SOURCE INFORMATION:
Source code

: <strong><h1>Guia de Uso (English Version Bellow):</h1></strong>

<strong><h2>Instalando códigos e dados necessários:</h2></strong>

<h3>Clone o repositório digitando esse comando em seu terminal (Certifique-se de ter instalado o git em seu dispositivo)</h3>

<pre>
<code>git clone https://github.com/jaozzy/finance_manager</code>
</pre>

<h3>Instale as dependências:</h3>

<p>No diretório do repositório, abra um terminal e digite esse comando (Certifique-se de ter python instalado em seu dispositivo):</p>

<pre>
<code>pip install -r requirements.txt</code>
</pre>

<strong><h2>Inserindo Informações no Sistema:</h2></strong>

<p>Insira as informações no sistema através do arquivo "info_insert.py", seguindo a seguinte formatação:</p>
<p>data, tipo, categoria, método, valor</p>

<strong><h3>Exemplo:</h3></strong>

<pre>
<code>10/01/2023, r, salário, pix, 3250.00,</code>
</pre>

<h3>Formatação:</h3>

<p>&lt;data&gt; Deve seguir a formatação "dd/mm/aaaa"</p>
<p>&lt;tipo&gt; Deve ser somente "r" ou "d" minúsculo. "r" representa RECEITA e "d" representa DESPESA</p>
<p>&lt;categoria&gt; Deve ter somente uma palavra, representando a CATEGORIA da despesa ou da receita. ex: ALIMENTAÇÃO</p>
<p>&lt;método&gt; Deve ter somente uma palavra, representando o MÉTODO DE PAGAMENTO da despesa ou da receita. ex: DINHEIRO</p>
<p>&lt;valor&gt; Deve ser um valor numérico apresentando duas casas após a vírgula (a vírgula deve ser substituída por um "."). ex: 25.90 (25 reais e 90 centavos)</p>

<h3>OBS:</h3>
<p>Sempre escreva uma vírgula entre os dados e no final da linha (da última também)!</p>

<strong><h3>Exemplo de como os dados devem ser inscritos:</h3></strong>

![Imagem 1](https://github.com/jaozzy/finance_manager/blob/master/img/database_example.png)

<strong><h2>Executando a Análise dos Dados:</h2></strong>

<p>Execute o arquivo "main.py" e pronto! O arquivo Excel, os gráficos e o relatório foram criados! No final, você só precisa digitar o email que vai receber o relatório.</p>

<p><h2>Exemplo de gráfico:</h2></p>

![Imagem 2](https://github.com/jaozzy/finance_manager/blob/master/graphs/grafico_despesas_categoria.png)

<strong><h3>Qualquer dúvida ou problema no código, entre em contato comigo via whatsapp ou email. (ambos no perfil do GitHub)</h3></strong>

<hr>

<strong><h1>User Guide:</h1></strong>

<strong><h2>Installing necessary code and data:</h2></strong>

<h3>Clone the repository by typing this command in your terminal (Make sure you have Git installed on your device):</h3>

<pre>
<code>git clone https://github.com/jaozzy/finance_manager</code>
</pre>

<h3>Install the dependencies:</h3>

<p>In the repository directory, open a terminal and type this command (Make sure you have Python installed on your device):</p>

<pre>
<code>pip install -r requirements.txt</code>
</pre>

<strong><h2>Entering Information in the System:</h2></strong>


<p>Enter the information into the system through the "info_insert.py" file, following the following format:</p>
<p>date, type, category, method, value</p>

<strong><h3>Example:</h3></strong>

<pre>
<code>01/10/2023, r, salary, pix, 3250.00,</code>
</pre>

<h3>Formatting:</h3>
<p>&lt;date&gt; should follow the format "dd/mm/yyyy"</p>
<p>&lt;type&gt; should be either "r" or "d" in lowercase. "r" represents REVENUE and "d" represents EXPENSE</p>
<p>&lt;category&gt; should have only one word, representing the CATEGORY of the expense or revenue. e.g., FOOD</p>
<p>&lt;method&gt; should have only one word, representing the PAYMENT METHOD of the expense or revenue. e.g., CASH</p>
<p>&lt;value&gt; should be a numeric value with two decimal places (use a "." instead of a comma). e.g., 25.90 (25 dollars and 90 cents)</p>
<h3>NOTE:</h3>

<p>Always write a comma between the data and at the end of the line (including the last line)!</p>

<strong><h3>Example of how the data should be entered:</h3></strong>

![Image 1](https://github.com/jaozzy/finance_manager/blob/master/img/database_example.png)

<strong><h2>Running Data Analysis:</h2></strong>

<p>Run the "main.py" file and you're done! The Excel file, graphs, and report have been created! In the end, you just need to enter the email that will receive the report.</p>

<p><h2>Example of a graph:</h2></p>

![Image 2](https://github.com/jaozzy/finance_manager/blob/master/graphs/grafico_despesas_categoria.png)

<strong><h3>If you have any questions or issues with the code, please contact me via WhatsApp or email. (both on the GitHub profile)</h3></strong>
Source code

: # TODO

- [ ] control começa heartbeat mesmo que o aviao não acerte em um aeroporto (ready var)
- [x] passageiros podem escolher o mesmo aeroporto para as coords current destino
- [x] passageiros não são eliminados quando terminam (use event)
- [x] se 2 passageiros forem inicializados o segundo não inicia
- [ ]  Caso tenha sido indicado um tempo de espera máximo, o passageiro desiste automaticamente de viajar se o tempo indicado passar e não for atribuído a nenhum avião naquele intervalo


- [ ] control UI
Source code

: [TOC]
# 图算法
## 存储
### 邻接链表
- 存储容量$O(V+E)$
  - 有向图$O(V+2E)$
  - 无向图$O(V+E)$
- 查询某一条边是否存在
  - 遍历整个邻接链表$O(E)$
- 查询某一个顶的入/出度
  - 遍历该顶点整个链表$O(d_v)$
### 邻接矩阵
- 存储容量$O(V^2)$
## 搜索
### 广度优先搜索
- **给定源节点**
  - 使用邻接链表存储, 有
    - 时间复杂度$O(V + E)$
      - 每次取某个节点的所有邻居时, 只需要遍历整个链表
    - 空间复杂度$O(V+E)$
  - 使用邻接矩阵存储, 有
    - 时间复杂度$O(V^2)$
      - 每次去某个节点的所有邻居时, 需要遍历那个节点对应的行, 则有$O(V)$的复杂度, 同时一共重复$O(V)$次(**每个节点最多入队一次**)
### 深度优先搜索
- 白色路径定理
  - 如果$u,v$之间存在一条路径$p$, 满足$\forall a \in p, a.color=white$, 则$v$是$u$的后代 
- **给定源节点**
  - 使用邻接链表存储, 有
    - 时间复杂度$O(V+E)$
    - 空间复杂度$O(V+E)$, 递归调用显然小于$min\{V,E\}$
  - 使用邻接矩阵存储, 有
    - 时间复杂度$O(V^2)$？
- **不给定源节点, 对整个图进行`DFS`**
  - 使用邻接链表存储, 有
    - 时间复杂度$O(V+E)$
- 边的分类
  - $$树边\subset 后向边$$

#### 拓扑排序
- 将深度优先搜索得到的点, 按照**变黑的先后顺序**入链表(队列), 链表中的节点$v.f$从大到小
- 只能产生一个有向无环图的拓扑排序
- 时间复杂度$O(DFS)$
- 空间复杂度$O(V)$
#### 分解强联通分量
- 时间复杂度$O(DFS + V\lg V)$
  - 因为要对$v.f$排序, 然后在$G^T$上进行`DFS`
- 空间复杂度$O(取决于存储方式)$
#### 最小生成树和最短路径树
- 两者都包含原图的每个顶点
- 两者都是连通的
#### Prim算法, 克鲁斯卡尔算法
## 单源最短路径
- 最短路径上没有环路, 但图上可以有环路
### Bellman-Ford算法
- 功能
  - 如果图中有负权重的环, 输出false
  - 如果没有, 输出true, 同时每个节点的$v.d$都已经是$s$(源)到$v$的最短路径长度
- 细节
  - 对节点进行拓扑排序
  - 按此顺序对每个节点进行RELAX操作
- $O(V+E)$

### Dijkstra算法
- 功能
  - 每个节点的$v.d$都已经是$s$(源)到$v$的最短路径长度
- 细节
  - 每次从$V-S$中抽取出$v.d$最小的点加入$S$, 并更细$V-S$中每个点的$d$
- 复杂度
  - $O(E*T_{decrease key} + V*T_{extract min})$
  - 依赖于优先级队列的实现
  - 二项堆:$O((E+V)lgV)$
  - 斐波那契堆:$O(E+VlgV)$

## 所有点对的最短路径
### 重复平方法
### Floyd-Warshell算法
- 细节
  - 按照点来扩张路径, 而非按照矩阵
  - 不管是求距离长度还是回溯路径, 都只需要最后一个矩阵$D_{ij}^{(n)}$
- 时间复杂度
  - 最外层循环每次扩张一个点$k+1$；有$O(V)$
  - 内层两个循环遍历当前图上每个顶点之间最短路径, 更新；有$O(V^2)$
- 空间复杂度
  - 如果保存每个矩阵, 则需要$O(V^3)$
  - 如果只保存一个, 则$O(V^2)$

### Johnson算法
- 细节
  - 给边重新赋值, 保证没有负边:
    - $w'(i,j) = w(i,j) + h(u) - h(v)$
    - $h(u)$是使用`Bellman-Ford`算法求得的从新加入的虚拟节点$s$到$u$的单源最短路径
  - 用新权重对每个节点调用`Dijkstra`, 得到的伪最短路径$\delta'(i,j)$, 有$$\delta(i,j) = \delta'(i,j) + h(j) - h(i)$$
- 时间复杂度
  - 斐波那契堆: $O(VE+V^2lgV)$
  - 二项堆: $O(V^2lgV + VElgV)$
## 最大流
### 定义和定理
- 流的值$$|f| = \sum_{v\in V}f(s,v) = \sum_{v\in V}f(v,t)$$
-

--

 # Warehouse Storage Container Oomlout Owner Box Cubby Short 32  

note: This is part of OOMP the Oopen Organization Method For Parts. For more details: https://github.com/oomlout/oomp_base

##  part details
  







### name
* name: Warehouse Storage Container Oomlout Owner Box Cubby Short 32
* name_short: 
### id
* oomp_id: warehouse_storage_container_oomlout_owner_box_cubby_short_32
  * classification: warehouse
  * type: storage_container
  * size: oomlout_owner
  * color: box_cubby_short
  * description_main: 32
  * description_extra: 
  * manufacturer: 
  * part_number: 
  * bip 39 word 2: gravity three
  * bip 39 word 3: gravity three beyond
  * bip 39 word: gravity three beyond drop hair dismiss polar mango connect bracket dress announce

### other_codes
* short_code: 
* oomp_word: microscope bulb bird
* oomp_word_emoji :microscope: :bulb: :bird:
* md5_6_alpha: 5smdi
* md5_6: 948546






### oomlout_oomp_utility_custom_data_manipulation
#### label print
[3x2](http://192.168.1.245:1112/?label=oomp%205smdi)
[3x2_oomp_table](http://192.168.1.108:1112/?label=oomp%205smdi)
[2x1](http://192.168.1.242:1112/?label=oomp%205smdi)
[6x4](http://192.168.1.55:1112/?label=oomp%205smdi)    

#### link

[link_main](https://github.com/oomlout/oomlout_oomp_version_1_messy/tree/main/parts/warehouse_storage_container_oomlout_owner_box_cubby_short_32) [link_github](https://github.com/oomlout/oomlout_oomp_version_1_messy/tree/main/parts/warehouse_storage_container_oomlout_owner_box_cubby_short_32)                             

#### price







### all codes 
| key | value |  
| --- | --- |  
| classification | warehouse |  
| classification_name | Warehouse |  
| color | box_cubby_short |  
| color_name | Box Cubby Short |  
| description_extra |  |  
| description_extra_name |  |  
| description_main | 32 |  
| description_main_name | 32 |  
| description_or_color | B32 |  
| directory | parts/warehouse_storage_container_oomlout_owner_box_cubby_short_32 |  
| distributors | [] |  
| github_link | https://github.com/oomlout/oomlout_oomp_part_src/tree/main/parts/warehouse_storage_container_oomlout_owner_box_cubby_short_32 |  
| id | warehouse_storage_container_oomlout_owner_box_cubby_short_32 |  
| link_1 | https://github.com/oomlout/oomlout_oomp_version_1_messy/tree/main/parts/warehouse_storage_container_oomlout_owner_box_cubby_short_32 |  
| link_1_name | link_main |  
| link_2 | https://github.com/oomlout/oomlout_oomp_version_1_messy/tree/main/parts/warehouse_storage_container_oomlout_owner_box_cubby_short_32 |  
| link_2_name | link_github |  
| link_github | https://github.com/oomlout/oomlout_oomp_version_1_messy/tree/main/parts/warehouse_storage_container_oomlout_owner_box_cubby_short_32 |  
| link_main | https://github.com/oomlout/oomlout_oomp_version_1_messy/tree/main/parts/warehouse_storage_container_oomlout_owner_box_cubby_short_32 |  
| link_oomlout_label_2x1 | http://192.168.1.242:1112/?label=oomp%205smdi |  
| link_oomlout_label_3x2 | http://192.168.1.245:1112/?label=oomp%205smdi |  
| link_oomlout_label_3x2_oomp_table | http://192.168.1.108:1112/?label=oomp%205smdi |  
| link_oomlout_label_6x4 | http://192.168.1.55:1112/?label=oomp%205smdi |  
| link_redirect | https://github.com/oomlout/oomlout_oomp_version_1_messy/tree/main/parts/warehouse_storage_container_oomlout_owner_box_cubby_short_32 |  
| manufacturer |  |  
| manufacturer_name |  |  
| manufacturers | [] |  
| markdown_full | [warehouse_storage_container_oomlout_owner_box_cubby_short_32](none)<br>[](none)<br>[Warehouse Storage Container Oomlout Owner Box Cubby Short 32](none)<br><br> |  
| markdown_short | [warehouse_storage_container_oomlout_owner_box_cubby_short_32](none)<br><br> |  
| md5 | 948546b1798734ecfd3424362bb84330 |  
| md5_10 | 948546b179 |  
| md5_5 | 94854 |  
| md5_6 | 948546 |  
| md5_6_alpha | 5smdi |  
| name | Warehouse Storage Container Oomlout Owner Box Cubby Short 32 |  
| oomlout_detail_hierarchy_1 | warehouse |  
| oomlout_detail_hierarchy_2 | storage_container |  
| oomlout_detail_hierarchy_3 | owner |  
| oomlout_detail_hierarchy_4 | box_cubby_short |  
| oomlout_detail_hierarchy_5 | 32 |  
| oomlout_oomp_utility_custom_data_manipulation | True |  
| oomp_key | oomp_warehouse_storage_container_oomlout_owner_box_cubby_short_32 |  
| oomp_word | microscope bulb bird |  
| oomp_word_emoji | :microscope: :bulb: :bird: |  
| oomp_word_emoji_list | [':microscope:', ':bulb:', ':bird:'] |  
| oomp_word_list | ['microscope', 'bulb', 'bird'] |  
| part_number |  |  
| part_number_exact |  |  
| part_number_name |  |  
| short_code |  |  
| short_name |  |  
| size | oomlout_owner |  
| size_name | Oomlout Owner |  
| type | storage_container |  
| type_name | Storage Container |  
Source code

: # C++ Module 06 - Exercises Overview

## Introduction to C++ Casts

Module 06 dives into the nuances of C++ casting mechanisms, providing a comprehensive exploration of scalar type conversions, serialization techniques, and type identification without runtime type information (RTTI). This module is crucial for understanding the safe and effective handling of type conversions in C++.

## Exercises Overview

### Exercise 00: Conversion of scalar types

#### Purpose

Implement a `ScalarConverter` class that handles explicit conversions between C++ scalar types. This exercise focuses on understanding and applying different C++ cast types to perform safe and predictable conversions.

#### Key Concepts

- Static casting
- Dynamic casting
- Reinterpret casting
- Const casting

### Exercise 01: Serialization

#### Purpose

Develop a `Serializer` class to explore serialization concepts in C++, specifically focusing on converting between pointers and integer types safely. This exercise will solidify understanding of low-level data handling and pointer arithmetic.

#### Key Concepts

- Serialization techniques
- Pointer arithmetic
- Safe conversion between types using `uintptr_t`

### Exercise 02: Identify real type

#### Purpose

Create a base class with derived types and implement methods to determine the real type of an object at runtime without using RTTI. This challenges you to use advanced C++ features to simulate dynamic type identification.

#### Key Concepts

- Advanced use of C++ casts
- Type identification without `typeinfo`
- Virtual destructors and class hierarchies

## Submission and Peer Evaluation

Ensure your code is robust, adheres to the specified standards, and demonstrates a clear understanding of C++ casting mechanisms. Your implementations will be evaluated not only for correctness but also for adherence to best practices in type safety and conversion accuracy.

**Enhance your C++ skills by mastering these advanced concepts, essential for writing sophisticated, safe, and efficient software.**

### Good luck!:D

TASK PROMPT:
From the entries above, show each line that includes the string "palavra".

FINAL ANSWER:
<p>&lt;categoria&gt; Deve ter somente uma palavra, representando a CATEGORIA da despesa ou da receita. ex: ALIMENTAÇÃO</p>
<p>&lt;método&gt; Deve ter somente uma palavra, representando o MÉTODO DE PAGAMENTO da despesa ou da receita. ex: DINHEIRO</p>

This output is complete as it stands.